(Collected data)
_ _ _

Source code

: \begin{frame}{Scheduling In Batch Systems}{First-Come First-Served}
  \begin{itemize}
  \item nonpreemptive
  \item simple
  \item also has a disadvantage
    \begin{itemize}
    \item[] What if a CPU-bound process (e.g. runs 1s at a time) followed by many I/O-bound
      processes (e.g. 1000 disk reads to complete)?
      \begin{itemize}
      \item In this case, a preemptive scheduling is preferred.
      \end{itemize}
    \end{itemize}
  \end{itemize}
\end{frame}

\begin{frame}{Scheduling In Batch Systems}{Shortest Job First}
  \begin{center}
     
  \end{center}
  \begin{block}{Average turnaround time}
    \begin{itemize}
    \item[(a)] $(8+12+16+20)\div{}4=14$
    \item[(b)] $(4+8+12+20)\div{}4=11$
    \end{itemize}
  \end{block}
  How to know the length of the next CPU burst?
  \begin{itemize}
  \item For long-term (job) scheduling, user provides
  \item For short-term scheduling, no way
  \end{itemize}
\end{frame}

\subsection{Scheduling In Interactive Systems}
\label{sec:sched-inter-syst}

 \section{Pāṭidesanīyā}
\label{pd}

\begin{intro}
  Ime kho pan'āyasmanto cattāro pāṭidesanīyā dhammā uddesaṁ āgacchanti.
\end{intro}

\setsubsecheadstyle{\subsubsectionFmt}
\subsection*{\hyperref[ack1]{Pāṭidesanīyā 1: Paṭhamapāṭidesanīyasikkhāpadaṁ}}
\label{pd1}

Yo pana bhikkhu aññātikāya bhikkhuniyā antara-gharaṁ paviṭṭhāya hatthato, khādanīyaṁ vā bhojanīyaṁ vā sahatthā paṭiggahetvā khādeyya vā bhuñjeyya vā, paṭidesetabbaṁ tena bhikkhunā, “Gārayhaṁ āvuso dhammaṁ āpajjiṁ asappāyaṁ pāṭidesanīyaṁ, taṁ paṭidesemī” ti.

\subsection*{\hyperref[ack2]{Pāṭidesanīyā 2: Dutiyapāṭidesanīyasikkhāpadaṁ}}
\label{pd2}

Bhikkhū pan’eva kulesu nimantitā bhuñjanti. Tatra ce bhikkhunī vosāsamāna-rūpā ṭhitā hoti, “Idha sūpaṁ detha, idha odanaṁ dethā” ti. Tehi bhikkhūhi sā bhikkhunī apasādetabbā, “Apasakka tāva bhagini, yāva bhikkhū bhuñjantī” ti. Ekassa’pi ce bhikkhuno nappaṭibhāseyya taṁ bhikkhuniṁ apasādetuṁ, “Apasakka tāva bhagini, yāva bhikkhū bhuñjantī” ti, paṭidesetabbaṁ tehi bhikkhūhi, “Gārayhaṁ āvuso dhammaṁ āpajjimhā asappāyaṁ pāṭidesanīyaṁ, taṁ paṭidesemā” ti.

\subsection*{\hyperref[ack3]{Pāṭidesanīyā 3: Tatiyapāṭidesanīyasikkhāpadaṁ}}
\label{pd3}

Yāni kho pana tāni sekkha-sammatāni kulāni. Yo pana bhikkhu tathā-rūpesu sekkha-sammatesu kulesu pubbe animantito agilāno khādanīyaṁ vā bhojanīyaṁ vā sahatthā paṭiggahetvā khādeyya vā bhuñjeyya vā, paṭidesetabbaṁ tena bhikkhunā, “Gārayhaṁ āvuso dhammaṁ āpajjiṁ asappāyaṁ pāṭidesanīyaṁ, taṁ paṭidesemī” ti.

_ _ _

• _Directions_
Your task is to copy each line of the entries that includes the word "pana".

• _Response_
Yo pana bhikkhu aññātikāya bhikkhuniyā antara-gharaṁ paviṭṭhāya hatthato, khādanīyaṁ vā bhojanīyaṁ vā sahatthā paṭiggahetvā khādeyya vā bhuñjeyya vā, paṭidesetabbaṁ tena bhikkhunā, “Gārayhaṁ āvuso dhammaṁ āpajjiṁ asappāyaṁ pāṭidesanīyaṁ, taṁ paṭidesemī” ti.
Yāni kho pana tāni sekkha-sammatāni kulāni. Yo pana bhikkhu tathā-rūpesu sekkha-sammatesu kulesu pubbe animantito agilāno khādanīyaṁ vā bhojanīyaṁ vā sahatthā paṭiggahetvā khādeyya vā bhuñjeyya vā, paṭidesetabbaṁ tena bhikkhunā, “Gārayhaṁ āvuso dhammaṁ āpajjiṁ asappāyaṁ pāṭidesanīyaṁ, taṁ paṭidesemī” ti.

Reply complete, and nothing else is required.